As he emerged from the deep interior, I descried an uncommonly tall figure, bearing in his arms a young and living leopard. I could not detect a single lineament of his face or figure, for he was covered from head to foot in a complete dress of monkey skins, while his face was hidden by a grotesque white mask. Behind him groped a delicate blind boy.

We seated ourselves on hides along the floor, when, at my bidding, the interpreter, unrolling my gifts, announced that I came with full hands to his wizardship, for the purpose of learning my fortune.

The impostor had trained his tame leopard to fetch and carry like a dog, so that, without a word, the docile beast bore the various presents to his master. Every thing was duly measured, examined, or balanced in his hands to ascertain its quality and weight. Then, placing a bamboo between his lips and the blind boy’s ear, he whispered the words which the child repeated aloud. First of all, he inquired what I wished to know? As one of his follower’s boasts was the extraordinary power he possessed of speaking various languages, I addressed him in Spanish, but as his reply displayed an evident ignorance of what I said, I took the liberty to reprimand him sharply in his native tongue. He waved me off with an imperious flourish of his hand, and ordered me to wait, as he perfectly comprehended my Spanish, but the magic power would not suffer him to answer save in regular rotation, word by word.

I saw his trick at once, which was only one of prompt and adroit repetition. Accordingly, I addressed him in his native dialect, and requested a translation of my sentence into Spanish. But this was a puzzler; though it required but a moment for him to assure me that a foreign language could only be spoken by wizards of his degree at the full of the moon!
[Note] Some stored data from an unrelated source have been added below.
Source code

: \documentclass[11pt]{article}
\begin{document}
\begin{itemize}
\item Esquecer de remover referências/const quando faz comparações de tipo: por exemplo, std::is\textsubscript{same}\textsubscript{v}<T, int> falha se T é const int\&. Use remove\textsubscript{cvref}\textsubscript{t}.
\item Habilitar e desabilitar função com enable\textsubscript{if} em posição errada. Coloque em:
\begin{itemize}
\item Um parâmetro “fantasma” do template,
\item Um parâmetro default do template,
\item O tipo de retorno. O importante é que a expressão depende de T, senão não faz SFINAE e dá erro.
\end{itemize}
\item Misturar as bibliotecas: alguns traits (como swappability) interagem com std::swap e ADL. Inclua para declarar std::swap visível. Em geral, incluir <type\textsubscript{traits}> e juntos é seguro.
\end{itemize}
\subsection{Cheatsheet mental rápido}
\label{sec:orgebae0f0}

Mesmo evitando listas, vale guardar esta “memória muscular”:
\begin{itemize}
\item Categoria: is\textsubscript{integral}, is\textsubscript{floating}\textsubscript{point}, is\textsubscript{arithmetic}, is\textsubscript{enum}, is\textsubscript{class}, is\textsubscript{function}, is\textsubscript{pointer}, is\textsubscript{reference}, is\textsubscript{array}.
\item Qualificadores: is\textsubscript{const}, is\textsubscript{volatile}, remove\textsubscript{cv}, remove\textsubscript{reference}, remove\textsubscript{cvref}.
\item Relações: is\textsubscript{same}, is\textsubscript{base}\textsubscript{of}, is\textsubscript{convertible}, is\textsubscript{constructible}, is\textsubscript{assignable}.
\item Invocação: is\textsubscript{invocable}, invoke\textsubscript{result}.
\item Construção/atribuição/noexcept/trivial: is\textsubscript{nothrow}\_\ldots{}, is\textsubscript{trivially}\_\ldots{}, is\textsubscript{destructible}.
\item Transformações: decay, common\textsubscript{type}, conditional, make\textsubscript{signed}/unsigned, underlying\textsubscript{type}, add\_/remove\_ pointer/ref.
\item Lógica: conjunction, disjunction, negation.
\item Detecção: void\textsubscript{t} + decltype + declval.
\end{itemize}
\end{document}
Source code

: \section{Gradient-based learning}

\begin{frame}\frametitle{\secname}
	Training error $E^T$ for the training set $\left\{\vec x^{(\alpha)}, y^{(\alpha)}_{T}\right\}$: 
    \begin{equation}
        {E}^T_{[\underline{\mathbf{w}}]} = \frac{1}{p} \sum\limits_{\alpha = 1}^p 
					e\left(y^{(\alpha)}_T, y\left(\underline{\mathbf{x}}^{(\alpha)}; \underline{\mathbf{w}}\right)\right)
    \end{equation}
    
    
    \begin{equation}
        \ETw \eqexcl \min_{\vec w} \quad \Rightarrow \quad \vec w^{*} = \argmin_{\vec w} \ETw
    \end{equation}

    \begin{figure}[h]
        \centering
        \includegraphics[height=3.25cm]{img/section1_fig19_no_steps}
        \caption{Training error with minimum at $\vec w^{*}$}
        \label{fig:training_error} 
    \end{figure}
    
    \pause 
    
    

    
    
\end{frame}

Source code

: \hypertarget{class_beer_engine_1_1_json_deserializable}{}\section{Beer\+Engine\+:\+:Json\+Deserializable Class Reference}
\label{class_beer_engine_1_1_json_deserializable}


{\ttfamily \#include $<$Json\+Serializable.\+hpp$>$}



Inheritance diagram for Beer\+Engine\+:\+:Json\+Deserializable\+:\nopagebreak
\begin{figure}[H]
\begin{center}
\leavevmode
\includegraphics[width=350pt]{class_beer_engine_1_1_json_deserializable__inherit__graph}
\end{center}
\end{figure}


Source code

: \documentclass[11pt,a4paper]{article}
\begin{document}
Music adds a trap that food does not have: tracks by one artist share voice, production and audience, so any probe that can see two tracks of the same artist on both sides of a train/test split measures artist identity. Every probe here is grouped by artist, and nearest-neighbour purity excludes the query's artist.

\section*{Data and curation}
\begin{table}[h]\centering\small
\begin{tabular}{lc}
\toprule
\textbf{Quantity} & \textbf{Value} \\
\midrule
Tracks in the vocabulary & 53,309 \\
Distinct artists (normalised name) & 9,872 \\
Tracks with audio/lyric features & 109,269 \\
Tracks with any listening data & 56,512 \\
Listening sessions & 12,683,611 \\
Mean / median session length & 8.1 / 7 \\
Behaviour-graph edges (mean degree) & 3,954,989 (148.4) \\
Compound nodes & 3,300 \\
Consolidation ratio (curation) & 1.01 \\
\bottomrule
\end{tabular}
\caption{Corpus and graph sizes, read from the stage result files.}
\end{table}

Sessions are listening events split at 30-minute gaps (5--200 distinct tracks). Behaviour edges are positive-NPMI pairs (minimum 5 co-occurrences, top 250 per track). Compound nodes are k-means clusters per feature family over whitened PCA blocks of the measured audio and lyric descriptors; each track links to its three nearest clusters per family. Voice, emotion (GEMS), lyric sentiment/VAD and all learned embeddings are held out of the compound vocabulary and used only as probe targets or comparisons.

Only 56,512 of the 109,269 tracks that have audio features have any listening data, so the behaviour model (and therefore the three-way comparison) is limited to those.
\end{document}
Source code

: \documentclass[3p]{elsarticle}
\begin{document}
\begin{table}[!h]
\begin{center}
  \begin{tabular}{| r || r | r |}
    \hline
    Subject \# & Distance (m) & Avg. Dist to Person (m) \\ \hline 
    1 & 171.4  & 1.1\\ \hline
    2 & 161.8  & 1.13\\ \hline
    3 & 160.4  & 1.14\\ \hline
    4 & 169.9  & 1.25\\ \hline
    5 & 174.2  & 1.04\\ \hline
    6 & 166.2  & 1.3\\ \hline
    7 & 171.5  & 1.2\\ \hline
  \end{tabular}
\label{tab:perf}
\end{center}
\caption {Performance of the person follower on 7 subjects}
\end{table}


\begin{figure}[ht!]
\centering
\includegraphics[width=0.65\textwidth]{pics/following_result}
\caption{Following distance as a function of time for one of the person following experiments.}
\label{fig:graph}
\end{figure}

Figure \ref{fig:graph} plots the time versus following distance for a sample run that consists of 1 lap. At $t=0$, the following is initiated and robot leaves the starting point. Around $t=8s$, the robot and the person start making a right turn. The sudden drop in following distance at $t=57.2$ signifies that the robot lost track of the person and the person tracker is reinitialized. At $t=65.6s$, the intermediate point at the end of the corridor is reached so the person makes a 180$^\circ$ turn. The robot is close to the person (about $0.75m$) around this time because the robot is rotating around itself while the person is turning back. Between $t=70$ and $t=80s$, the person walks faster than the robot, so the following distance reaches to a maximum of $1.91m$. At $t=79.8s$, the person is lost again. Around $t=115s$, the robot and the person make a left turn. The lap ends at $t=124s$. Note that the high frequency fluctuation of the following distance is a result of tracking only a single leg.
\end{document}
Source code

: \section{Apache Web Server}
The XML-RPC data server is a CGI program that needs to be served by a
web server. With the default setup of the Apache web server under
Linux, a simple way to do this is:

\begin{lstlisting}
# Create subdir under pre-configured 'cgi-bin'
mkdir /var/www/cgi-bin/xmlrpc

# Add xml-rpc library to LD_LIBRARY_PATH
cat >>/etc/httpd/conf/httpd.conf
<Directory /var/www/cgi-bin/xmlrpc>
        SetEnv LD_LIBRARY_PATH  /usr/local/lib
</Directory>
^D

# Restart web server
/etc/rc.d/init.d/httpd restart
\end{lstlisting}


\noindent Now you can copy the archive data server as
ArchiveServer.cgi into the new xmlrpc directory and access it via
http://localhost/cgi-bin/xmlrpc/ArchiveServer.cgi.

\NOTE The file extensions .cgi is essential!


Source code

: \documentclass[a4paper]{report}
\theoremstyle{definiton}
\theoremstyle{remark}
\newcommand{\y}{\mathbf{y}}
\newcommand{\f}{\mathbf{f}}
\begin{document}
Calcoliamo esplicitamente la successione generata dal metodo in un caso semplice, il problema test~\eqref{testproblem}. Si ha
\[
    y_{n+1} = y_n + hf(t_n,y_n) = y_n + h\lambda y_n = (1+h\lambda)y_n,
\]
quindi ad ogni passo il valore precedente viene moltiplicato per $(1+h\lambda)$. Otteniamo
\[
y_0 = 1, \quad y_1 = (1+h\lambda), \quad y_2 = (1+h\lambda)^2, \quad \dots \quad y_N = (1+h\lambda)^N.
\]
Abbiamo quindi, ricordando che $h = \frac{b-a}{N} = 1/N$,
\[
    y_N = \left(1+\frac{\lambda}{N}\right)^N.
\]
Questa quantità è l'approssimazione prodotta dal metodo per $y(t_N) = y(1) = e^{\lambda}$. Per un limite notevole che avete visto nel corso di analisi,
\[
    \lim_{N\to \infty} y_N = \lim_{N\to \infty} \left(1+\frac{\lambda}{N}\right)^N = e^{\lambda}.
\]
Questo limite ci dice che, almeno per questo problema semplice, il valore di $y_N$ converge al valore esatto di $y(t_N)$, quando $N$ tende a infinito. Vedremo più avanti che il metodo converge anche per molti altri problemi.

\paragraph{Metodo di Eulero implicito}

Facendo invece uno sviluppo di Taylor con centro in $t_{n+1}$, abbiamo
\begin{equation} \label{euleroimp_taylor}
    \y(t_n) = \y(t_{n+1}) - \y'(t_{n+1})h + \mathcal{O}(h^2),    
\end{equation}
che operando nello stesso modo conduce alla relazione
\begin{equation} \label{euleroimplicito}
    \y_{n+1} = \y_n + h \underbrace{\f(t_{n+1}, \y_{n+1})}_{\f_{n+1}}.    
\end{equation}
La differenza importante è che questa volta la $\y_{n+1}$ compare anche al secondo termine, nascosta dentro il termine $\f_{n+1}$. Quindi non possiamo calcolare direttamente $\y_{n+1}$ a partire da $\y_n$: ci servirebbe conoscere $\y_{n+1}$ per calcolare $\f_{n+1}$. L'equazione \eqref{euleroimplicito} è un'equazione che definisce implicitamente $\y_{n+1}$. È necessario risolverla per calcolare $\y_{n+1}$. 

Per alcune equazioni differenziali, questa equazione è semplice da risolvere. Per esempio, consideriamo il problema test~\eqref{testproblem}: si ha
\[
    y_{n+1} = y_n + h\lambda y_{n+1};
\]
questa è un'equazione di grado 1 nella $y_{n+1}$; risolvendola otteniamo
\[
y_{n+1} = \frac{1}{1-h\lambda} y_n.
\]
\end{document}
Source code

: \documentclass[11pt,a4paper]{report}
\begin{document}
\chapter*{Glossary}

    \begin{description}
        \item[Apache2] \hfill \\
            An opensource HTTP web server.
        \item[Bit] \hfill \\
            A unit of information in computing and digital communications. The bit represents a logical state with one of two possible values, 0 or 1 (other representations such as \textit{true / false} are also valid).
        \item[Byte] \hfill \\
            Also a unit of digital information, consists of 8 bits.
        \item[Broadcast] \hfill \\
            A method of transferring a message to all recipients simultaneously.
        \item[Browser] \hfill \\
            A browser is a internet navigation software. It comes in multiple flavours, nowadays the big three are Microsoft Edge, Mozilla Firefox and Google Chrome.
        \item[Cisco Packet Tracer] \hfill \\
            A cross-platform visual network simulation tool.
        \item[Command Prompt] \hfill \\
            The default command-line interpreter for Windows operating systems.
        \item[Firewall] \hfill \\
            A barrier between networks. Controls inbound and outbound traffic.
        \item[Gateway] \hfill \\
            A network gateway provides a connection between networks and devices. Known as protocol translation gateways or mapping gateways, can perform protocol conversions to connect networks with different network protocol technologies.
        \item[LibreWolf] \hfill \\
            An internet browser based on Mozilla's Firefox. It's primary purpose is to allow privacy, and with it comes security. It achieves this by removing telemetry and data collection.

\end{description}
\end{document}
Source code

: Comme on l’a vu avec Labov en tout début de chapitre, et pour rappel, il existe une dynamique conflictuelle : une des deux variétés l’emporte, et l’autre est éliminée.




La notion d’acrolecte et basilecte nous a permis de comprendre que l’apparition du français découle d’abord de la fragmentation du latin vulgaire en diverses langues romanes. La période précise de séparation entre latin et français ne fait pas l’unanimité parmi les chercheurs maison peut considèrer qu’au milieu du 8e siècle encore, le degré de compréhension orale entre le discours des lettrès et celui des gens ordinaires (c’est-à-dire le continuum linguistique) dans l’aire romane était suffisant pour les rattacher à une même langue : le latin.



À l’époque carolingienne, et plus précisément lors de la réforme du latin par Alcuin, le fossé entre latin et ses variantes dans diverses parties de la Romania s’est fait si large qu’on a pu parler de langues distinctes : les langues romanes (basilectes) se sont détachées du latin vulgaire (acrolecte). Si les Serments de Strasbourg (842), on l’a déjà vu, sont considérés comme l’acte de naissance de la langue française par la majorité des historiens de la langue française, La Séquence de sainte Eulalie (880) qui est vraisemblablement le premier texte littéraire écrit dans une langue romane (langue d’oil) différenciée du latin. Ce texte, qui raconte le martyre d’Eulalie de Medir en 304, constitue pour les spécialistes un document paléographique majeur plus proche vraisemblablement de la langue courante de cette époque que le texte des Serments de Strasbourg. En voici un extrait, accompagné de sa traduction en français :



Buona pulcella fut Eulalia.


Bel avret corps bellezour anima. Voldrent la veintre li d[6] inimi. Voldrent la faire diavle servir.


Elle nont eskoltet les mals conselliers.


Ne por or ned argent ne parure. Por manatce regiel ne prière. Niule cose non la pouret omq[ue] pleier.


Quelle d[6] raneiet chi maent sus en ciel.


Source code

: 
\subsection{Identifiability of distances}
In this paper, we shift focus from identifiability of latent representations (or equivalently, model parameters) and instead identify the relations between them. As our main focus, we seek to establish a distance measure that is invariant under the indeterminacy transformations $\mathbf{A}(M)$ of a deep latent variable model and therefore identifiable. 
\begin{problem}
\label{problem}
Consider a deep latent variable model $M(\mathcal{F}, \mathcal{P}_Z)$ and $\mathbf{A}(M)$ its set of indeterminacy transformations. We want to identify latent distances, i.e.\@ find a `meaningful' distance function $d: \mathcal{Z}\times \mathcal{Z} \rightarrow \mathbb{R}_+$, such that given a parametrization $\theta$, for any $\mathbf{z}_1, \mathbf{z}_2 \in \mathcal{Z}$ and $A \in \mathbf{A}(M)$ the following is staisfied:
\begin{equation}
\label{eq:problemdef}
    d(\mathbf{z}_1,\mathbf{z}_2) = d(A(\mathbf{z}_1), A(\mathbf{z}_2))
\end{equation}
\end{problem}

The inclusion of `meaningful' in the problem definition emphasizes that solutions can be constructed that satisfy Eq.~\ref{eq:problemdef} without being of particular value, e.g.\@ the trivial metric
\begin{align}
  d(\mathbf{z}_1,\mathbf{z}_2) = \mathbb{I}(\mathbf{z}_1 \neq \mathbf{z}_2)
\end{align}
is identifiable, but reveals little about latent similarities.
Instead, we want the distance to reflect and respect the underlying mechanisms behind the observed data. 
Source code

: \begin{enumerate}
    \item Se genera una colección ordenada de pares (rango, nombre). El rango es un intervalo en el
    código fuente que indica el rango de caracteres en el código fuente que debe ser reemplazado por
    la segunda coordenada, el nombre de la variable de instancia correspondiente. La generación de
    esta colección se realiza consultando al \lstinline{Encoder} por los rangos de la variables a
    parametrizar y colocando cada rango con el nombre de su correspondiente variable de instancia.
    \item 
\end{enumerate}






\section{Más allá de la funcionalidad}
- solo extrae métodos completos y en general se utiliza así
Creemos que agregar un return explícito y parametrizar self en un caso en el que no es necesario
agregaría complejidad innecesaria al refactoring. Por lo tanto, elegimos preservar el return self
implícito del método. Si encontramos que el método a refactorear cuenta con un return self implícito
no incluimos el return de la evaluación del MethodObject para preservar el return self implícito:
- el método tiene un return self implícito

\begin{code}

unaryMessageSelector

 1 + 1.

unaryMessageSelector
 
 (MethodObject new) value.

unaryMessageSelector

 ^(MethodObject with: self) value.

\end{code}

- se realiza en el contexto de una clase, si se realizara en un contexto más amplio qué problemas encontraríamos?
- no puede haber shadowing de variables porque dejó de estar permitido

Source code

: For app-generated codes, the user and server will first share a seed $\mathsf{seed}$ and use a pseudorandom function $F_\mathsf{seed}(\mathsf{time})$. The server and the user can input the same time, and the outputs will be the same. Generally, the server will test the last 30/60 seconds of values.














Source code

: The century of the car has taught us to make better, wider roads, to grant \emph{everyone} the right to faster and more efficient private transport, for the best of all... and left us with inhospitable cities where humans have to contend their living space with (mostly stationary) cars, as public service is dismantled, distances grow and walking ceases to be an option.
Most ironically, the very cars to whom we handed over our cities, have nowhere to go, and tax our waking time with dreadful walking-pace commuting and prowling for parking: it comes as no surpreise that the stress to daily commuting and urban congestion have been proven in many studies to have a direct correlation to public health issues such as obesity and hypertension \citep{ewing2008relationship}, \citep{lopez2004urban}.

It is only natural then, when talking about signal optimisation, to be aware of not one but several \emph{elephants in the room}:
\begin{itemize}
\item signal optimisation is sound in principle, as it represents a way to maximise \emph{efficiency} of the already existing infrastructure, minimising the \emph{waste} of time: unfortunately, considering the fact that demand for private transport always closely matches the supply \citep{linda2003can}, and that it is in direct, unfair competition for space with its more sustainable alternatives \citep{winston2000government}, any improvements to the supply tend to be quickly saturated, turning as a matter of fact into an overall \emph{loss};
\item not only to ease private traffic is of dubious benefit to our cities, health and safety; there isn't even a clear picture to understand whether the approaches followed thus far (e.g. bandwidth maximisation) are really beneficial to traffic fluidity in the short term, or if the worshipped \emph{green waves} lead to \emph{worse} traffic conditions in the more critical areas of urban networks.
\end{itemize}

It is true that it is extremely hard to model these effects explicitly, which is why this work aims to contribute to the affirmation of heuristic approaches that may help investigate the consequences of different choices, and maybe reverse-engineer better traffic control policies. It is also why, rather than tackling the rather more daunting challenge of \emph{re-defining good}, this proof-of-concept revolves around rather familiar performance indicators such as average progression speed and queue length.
I thought it time to shift the scene to fortune-telling, and begged my demon to begin the task by relating the past, in order to confirm my belief in his mastery over the future. But the nonsense he uttered was so insufferable, that I dropped the curtain with a run, and commanded “the hereafter” to appear. This, at least, was more romantic. As usual, I was to be immensely rich. I was to become a great prince. I was to have a hundred wives; but alas! before six months elapsed, my factory would be burnt and I should lose a vessel!

Presently, the interpreter proposed an exhibition of legerdemain, and in this I found considerable amusement to make up for the preceding buffoonery. He knotted a rope, and untied it with a jerk. He sank a knife deep in his throat, and poured in a vessel of water. Other deceptions followed this skilful trick, but the cleverest of all was the handling of red hot iron, which, after covering his hands with a glutinous paste, was touched in the most fearless manner. I have seen this trick performed by other natives, and whenever ignited coals or ardent metal was used, the hands of the operator were copiously anointed with the pasty unguent.

A valedictory growl, and a resumption of the leopard, gave token of the wizard’s departure, and closed the evening’s entertainments.

If the ease with which a man is amused, surprised, or deluded, is a fair measure of intellectual grade, I fear that African minds will take a very moderate rank in the scale of humanity. The task of self-civilization, which resembles the self-filtering of water, has done but little for Ethiopia in the ages that have passed simultaneously over her people and the progressive races of other lands. It remains to be seen what the infused civilization of Christianity and Islamism will effect among these benighted nations. Jesus, Mahomet, and the Fetiche, will, perhaps, long continue to be their types of distinctive separation.